Este esquema lo recoge el Nuevo Teólogo. En efecto, en sus obras vemos cómo Jesucristo se hace hombre para regenerar al ser humano que, después del pecado, se había vuelto contra Dios, siendo necesario que después de la transgresión de Adán viniera la obediencia de Cristo. Esta regeneración se nos presenta de forma paralela a la caída del primer hombre; así, a la desobediencia de Adán, le corresponde la obediencia de Cristo, al árbol del paraíso, el árbol de la cruz y, finalmente, a la transgresión de Eva, la aceptación de María.
Una vez producida la divinización de la humanidad por la sangre de Cristo, Simeón insiste en la necesidad de que cada persona en particular participe activamente en su propia divinización. Esta se da gratuitamente al ser humano por el Bautismo, pero si este no corresponde a esta gracia con una fe firme, cumpliendo los mandamientos y purificándose con todas sus fuerzas, realmente puede condenarse y no participar de la naturaleza divina. Junto al Bautismo, la Eucaristía juega un papel fundamental como medio principal y necesario que la persona humana posee para alcanzar su propia divinización.

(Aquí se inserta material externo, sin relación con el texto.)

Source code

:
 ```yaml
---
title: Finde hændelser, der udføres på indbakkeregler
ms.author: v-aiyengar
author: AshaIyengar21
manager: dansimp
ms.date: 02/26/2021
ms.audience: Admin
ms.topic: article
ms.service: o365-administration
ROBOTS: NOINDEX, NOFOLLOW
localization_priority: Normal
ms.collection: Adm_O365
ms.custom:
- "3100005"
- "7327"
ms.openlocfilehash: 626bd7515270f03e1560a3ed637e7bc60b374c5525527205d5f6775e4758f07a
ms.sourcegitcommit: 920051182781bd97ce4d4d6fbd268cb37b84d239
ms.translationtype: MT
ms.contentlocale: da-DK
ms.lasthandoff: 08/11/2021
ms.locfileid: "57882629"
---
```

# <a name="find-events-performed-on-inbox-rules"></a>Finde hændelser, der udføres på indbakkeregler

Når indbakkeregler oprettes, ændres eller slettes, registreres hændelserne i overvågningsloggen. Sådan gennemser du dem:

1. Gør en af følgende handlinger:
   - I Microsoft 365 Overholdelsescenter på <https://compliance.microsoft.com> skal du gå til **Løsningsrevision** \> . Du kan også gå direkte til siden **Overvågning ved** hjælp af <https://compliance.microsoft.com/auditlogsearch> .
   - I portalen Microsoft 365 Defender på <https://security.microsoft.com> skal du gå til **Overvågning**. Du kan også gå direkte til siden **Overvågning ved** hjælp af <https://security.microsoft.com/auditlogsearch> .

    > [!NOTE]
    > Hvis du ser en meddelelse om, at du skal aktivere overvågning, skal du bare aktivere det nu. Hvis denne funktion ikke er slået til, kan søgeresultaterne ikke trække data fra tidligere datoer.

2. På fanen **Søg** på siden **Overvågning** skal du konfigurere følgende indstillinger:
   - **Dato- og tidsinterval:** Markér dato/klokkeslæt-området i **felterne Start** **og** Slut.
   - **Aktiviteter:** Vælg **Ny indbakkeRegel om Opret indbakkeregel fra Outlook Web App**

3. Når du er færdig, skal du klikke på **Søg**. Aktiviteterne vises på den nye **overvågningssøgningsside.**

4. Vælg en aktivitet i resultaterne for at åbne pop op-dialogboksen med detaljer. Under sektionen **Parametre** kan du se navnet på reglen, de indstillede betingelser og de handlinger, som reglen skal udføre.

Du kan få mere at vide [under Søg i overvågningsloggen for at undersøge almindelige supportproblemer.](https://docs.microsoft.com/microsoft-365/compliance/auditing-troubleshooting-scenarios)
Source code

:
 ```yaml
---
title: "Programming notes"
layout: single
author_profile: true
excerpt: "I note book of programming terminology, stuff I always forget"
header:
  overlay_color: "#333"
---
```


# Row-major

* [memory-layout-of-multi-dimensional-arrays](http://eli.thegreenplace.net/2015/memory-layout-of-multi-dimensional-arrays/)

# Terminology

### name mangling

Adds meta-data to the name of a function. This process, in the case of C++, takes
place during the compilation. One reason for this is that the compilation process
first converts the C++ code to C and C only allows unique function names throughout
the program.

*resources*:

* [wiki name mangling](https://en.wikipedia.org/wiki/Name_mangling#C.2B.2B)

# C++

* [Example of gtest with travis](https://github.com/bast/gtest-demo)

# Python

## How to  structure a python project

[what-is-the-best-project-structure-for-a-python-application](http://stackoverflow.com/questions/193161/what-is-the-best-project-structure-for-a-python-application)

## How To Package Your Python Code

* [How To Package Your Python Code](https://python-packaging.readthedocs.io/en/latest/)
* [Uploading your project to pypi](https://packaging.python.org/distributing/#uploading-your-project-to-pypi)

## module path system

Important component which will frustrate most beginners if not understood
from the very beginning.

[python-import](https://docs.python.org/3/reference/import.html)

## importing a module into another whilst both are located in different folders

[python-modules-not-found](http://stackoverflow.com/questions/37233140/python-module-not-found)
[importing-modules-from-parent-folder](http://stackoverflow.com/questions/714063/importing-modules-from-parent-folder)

Simeón sostiene que esta divinización se produce en el ser humano de una manera consciente pues, si dos personas se unen y una de ellas no se da cuenta de que se ha producido dicha unión es porque está muerta, ya que la relación entre seres vivos es siempre consciente. Sostener que la unión entre el ser humano y Dios se produce de una manera inconsciente es igual que declarar que uno de los dos está muerto. Como de Dios no podemos decirlo, solo lo podemos afirmar del ser humano. La persona muerta espiritualmente no puede estar divinizada. Además, quien se une nada menos que a su Creador, añade Simeón, tiene que enterarse de ello. Pues esta unión hace que el alma y el cuerpo humano corruptibles se vuelvan incorruptibles al unirse a Dios, y este cambio es tan extraordinario que el ser humano es consciente de él.
El camino mostrado por Simeón que nos conduce a la plena divinización pasa en primer lugar por alcanzar la imperturbabilidad. No podemos llegar a ella si no es cumpliendo todos los mandamientos y, además, el cumplimiento de la ley no será completo mientras no se domine todo tipo de pasión, por pequeña que sea.
En segundo lugar, si el ser humano quiere llegar a la perfección, es necesaria la compunción, con derramamiento de lágrimas, que limpie el lodo de los pecados, porque de nada sirven las obras buenas si no estamos totalmente limpios de los pecados.
Un tercer requisito es la huida o renuncia al mundo, especialmente del deseo de las cosas que hay en él, ya que este anhelo por las realidades del mundo puede considerarse como un verdadero adulterio del corazón, que debe estar apegado solo a Dios. Después de renunciar al mundo es preciso el abandono de los placeres de la carne para vivir del espíritu. Esto debe hacerse a través del ayuno que, en palabras de Simeón, mata la pasión, puesto que quien se sacia del alimento no puede al mismo tiempo gozar de la dulzura intelectual y divina. También es preciso el silencio, tanto exterior como interior, y la mortificación del cuerpo. Finalmente, para dificultarnos el camino y hacer que nos desviemos de él, no falta la actividad de los demonios, sirvientes de Satanás, que envidia al ser humano y por eso desea dañarlo. Su acción es distinta según el alma esté en la luz o en las tinieblas. A las primeras no las puede dominar, sino que son estas las que lo pisotean; en cambio a las segundas las castiga y les declara una guerra sin cuartel a la que no pueden resistirse.
¿Pero qué es la impasibilidad para Simeón? En el Discurso ético IV nos dice que la impasibilidad consiste en no tener ni permitir ningún pensamiento pasional ni del mundo ni de sus asuntos. Esta impasibilidad se puede dividir en dos tipos: la del cuerpo y la del alma, esta última más perfecta. Añade también que es preferible la adquisición de virtudes a la simple inmovilidad del cuerpo y de las pasiones del alma. Más adelante, Simeón anima a no quedarse en la simple renuncia a los placeres terrenales, sino a aspirar a los bienes eternos, porque es más importante perseguir la gloria de Dios que conformarse con rehusar la gloria mundana. También nuestro autor nos anima a vestirnos de la luz de Cristo y a no conformarnos con ataviarnos pobremente.
Para alcanzar la perfecta impasibilidad es primordial la humildad, tanto aquella que podemos adquirir con nuestras propias fuerzas, como aquella que es don de Dios y que no está en nuestro poder. Acerca del perdón perfecto sostiene que se consigue no solo olvidando la ofensa, sino abrazando al ofensor como si fuera un amigo y no insinuar la ofensa ni siquiera en la conversación.
Termina afirmando que es preferible el cumplimiento de los mandamientos al simple temor de Dios, la práctica de los mandamientos a la impecabilidad y, finalmente, combatir y vencer al enemigo que resistirlo simplemente. Simeón nos muestra, por tanto, que la impasibilidad no es una actitud pasiva, no tener pasiones, sino más bien una actitud dinámica, que busca la perfección con la ayuda de Dios, ya que la impasibilidad perfecta es una gracia de Dios.